The silkworm,
Bombyx mori, has been domesticated for silk production for about 5,000 years from the wild silkworm,
Bombyx mandarina. As the only truly domesticated insect, it is completely dependent on humans for survival and reproduction. Currently, it is one of the most important economic insects in many developing countries owing to its large-scale propagation and utilization for silk production. Comparison with its wild ancestor
B. mandarina at the genome level provides an opportunity to examine the effects of artificial selection leading to domestication. In addition, it is the model organism for Lepidoptera, the second largest order of insects, which includes the most destructive agricultural pests. With the development of biotechnology,
B. mori has come to be used as an important bioreactor for production of recombinant proteins [
1,
2]. Silkworm genome information not only makes a strong impact on improving sericulture, but also facilitates the development of new methods for pest control.
Genome analyses of insects have moved rapidly in recent years, because insects are the most diverse species on earth and their characteristic biological phenomena are important resources for basic science and industry. Among model insects, complete genome sequences have been published for
Drosophila melanogaster [
3],
Anopheles gambiae [
4],
Apis mellifera [
5] and
Tribolium castaneum [
6]. In 2004, the draft whole genome shotgun (WGS) sequences of the silkworm were reported independently in Japan [
7] and China [
8], but these produced insufficient genome sequence information because of shallow genome coverage compared with the analyses of the other species. Subsequently, the two independent WGS data sets were merged and assembled together with newly obtained fosmid- and BAC-end sequences. Although these two data sets were derived from two different strains of silkworm, sequence comparison revealed merely 0.2% difference at the nucleotide level. In addition, p50T inbred strain, which was used for WGS by Japanese group, was derived from the same origin of Dazao strain of Chinese group. The RAMEN assembler, which is featured a lookup table generation of seed strings for highly sensitive regions and rapid detection of overlapping reads and precise alignment by efficient banded dynamic programming, was used. Additionally, RAMEN includes a repeat untangling method for transforming a repeat subcontig flanked by two unique subcontigs into one unique contig, thereby circumventing problems associated with the high density of transposable elements in the silkworm genome [
7]. Among all the sequenced agriculturally important insect genomes, the silkworm genome assembly (432 Mb) has the best continuity (~3.7 Mb in N50 scaffold size) and provides extensive nucleotide coverage (88%) of all the 28 chromosomes. This was made possible by the availability of a high-density SNP linkage map constructed by the analysis of BAC-end sequences and integrated with a physical map of contigs established by BAC fingerprinting using the FPC program [
9]. In a related project, EST data derived from various tissues and different developmental stages were compiled in SilkBase [
10] and proteomic data of distinct tissues at different stages were obtained from two-dimensional polyacrylamide gel electrophoresis and mass spectrometry [
11]. Finally, a
Bombyx trap database has been established to provide reporter expression patterns and inserted positions of mutators of enhancer-trap [
12] and gene trap lines.
With the tremendous accumulation of genomic information for various organisms, extensive tools have been developed for visualization of data and results. AceDB [
13],
C. elegans [
14] was one of the pioneering databases, where genetic map, physical map, genes, clones, markers, and so on, were integrated and displayed in a format easy to see.

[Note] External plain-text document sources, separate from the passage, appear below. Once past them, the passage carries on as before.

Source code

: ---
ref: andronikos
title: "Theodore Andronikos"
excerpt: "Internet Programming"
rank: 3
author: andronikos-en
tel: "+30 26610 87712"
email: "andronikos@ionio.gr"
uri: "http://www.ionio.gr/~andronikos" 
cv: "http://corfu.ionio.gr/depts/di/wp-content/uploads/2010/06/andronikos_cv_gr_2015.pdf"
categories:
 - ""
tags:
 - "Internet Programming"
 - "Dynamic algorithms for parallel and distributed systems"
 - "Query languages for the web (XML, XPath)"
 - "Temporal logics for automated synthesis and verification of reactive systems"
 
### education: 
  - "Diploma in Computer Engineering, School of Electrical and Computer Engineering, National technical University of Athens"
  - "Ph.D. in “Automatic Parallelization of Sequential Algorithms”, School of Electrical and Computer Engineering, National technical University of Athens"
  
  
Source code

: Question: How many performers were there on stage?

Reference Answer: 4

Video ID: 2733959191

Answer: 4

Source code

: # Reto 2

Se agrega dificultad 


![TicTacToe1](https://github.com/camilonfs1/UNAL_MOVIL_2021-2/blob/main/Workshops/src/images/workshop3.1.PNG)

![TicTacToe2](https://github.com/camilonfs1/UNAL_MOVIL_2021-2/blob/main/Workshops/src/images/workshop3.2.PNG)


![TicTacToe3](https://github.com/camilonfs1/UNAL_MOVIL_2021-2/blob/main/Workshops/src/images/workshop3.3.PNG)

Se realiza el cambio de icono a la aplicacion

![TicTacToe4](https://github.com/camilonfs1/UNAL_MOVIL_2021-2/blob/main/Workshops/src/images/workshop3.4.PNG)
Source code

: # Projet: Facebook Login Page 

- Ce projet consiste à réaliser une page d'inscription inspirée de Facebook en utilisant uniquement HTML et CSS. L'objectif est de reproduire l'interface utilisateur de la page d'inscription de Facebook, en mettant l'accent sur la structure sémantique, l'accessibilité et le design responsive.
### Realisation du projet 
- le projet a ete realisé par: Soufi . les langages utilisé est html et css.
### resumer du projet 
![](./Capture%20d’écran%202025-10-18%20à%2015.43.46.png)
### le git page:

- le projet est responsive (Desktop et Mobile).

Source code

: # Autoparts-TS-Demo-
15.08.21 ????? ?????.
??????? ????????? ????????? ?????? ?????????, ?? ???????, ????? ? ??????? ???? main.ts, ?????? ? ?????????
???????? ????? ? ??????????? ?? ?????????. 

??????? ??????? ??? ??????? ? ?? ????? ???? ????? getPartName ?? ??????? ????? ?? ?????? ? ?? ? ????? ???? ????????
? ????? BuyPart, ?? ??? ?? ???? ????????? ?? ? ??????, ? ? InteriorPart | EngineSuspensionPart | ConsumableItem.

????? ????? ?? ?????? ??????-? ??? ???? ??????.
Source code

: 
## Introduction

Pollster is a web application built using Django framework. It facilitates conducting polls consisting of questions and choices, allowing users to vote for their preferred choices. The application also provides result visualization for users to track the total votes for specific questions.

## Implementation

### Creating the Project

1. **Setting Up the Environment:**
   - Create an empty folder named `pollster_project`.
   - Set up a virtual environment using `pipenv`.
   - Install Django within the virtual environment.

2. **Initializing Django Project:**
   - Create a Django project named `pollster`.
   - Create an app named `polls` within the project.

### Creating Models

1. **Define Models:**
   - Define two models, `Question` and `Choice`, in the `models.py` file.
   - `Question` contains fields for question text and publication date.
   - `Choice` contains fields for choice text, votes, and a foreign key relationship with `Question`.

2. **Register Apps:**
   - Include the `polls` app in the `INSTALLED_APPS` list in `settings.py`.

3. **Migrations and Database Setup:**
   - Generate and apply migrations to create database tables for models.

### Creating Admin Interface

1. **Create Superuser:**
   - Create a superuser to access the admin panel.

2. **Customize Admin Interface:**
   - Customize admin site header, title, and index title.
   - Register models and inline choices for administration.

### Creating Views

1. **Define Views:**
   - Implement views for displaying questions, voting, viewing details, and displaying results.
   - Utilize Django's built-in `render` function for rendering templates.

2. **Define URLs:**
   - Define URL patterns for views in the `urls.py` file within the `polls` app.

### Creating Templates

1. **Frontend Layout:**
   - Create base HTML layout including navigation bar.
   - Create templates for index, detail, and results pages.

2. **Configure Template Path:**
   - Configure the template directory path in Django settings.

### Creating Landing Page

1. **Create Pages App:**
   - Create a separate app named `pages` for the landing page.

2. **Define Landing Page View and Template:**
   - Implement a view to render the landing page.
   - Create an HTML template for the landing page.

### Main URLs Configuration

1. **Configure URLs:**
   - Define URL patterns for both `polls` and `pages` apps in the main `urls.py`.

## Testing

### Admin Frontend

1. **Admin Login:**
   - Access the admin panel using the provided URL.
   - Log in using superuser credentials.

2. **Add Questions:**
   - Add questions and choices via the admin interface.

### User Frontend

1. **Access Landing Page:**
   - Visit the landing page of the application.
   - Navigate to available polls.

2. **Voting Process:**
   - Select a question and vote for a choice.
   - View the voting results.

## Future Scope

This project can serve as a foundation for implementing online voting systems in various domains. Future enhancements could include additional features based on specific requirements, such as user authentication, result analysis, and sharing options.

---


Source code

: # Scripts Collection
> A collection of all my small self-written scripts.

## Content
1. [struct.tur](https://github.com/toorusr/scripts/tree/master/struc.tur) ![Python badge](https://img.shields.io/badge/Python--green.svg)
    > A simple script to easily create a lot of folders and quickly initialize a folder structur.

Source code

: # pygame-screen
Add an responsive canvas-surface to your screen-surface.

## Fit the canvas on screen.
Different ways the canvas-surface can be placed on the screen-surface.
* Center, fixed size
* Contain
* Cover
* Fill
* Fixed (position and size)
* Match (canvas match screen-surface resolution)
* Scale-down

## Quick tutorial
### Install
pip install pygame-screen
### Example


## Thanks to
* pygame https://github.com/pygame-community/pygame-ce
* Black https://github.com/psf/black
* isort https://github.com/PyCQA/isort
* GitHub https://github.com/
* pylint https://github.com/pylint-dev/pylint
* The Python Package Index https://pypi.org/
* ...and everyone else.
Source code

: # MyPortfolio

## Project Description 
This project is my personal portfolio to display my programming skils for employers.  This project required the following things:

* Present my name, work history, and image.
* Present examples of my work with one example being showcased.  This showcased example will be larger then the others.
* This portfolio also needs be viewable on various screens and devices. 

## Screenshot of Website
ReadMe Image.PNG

The technique of placing linkage and physical maps side-by-side, first employed in AceDB was used widely in INE [
15], NCBI map viewer [
16], Cmap [
17,
18], and other systems. Subsequently, genome browsers which present extensive genomic information of Mb-order such as chromosomes or scaffolds were developed and available as follows. 1) Ensembl is a portal system developed to handle very large genome and associated requirements of the human genome from sequence analysis to data storage and visualization [
19]. 2) GBrowse [
20], which was developed for
Drosophila genome sequences, has the browser software characterized by readily available open source components, and flexible configuration. 3) UTGB (University of Tokyo Genome Browser) was developed for Japanese Medaka (
Oryzias latipes) [
21]. Track showing information used in UTGB is an independent web application that allows enhanced expressibility and expandability of conventional genome browser. In order to construct a user-friendly and efficient genomic database for silkworm, we integrated all of the genomic sequences, map information, ESTs, proteomic data and information on enhancer trap strain into an integrated database called KAIKObase, where all analyzed results and data on nucleotide sequence, scaffold and chromosome are displayed by GBrowse and UTGB.